ASSIGNMENT: Where a line in the listing below holds the word "capas", count that line; give the total alone.

ENTRIES SUPPLIED:

= Beginning of Section =

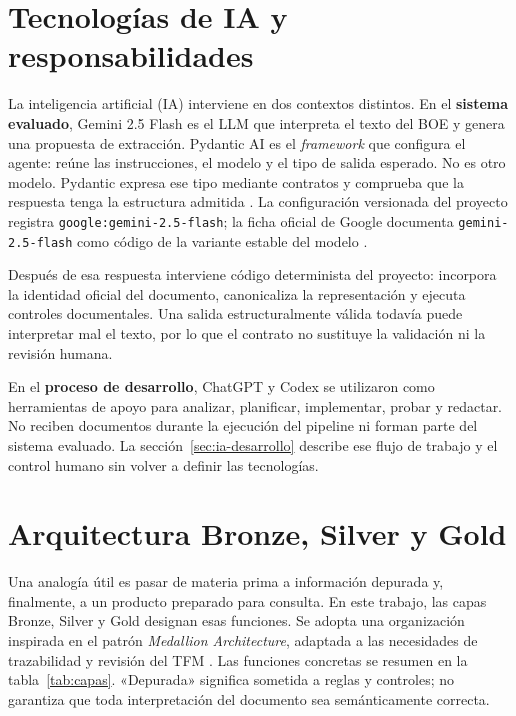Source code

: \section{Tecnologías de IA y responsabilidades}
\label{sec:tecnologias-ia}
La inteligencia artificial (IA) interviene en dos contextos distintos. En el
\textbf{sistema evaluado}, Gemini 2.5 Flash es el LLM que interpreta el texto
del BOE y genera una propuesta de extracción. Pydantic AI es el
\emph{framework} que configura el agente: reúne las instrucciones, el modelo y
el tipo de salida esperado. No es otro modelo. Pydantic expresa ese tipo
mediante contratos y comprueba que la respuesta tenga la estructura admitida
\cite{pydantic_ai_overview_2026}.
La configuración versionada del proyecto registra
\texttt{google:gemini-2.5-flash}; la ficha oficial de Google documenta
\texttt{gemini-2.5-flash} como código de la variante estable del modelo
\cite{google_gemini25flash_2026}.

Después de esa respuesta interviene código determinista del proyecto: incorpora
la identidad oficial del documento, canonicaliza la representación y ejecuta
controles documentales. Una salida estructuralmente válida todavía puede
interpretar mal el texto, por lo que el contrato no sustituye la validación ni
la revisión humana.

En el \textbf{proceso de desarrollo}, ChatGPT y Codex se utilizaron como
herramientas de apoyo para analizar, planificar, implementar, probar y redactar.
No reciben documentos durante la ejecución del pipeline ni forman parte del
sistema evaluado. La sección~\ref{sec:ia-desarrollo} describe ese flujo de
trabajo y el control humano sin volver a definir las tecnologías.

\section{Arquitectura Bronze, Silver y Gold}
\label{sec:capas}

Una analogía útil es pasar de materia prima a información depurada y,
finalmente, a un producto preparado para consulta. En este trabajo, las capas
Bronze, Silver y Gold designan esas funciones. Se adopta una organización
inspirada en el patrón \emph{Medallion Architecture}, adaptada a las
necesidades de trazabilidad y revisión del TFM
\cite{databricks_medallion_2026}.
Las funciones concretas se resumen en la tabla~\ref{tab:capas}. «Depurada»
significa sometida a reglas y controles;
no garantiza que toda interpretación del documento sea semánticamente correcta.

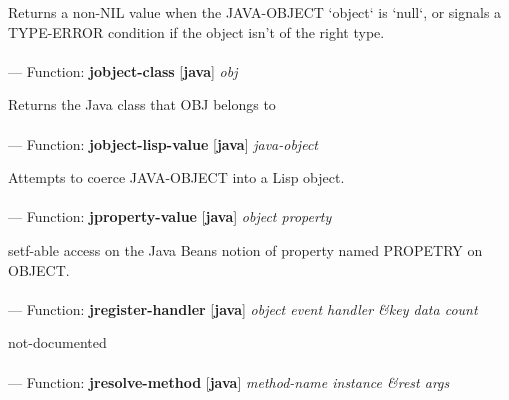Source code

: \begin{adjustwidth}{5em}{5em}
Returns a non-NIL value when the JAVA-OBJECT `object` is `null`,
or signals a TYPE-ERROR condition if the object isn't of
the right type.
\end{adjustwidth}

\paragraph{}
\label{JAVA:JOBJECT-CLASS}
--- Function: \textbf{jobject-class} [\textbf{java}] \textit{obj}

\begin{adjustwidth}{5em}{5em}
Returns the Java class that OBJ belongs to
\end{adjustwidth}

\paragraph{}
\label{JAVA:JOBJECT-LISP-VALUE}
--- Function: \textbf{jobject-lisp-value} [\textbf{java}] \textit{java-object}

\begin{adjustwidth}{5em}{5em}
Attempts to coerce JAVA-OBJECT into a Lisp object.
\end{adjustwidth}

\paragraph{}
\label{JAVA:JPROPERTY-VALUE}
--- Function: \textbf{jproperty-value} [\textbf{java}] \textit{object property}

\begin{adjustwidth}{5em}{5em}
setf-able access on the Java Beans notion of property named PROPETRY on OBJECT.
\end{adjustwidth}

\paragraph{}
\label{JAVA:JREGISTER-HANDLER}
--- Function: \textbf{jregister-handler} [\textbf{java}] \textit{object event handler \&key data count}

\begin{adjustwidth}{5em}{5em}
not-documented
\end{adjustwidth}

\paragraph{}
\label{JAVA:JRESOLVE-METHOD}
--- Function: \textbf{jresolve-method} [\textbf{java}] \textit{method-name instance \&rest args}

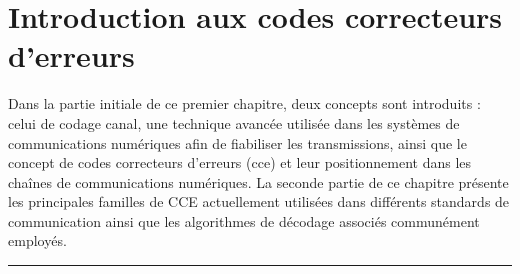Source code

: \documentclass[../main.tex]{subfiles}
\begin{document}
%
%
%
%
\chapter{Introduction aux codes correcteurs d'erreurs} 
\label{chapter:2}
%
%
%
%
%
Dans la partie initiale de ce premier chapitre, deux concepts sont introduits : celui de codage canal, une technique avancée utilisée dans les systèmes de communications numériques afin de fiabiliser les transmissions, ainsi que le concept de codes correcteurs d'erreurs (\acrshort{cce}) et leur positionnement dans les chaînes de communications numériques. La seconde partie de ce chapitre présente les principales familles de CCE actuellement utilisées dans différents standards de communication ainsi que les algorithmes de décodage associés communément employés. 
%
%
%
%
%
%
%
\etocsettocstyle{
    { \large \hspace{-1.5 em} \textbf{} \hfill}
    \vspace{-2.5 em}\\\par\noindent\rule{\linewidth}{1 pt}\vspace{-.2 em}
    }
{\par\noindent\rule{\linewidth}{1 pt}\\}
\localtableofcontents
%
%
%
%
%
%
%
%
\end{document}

= End of Section =

THE ANSWER: 3